(Entries taken from a collection)
::::::::

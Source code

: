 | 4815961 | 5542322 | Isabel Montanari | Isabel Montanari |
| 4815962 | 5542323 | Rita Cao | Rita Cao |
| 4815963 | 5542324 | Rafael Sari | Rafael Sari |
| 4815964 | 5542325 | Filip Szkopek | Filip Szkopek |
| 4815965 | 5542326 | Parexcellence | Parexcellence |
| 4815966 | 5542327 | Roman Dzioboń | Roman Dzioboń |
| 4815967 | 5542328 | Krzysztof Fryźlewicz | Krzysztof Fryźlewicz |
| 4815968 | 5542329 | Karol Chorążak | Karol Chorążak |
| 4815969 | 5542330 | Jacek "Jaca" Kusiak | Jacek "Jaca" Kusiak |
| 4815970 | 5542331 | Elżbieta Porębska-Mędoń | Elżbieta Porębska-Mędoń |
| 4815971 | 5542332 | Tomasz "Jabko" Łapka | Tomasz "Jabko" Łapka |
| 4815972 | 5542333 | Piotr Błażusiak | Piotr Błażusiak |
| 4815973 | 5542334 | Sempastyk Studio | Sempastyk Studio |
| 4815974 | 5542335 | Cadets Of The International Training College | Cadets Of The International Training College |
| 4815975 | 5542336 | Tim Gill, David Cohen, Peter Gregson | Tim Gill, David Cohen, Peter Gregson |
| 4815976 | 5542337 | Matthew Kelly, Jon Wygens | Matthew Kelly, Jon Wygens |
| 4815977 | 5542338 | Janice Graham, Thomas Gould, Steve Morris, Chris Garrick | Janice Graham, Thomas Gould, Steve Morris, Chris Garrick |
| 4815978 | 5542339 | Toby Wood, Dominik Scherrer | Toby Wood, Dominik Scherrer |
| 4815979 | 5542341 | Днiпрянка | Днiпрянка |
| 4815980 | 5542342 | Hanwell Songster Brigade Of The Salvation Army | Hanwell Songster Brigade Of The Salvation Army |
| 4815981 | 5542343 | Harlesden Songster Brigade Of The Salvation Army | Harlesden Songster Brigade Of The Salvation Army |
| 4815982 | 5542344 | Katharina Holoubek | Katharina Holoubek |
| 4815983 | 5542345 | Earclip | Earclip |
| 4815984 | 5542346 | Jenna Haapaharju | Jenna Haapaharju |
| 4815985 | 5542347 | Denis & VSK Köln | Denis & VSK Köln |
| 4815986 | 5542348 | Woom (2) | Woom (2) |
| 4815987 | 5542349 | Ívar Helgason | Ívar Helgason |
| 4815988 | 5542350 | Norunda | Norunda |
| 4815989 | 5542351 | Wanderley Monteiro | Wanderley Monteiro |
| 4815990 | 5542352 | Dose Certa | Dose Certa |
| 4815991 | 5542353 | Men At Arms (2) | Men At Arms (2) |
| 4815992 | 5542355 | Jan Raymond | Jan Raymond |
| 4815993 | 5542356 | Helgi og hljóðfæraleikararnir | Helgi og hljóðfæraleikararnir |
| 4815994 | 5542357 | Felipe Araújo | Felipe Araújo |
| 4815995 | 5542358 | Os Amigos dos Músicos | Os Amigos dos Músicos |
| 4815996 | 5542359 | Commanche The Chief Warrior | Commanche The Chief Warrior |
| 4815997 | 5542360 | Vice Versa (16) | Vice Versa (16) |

::::::::

When you answer, output each line of the data exactly as given, from its first line up to and including the one with "4815975 | 5542336".

Source code

: | 4815961 | 5542322 | Isabel Montanari | Isabel Montanari |
| 4815962 | 5542323 | Rita Cao | Rita Cao |
| 4815963 | 5542324 | Rafael Sari | Rafael Sari |
| 4815964 | 5542325 | Filip Szkopek | Filip Szkopek |
| 4815965 | 5542326 | Parexcellence | Parexcellence |
| 4815966 | 5542327 | Roman Dzioboń | Roman Dzioboń |
| 4815967 | 5542328 | Krzysztof Fryźlewicz | Krzysztof Fryźlewicz |
| 4815968 | 5542329 | Karol Chorążak | Karol Chorążak |
| 4815969 | 5542330 | Jacek "Jaca" Kusiak | Jacek "Jaca" Kusiak |
| 4815970 | 5542331 | Elżbieta Porębska-Mędoń | Elżbieta Porębska-Mędoń |
| 4815971 | 5542332 | Tomasz "Jabko" Łapka | Tomasz "Jabko" Łapka |
| 4815972 | 5542333 | Piotr Błażusiak | Piotr Błażusiak |
| 4815973 | 5542334 | Sempastyk Studio | Sempastyk Studio |
| 4815974 | 5542335 | Cadets Of The International Training College | Cadets Of The International Training College |
| 4815975 | 5542336 | Tim Gill, David Cohen, Peter Gregson | Tim Gill, David Cohen, Peter Gregson |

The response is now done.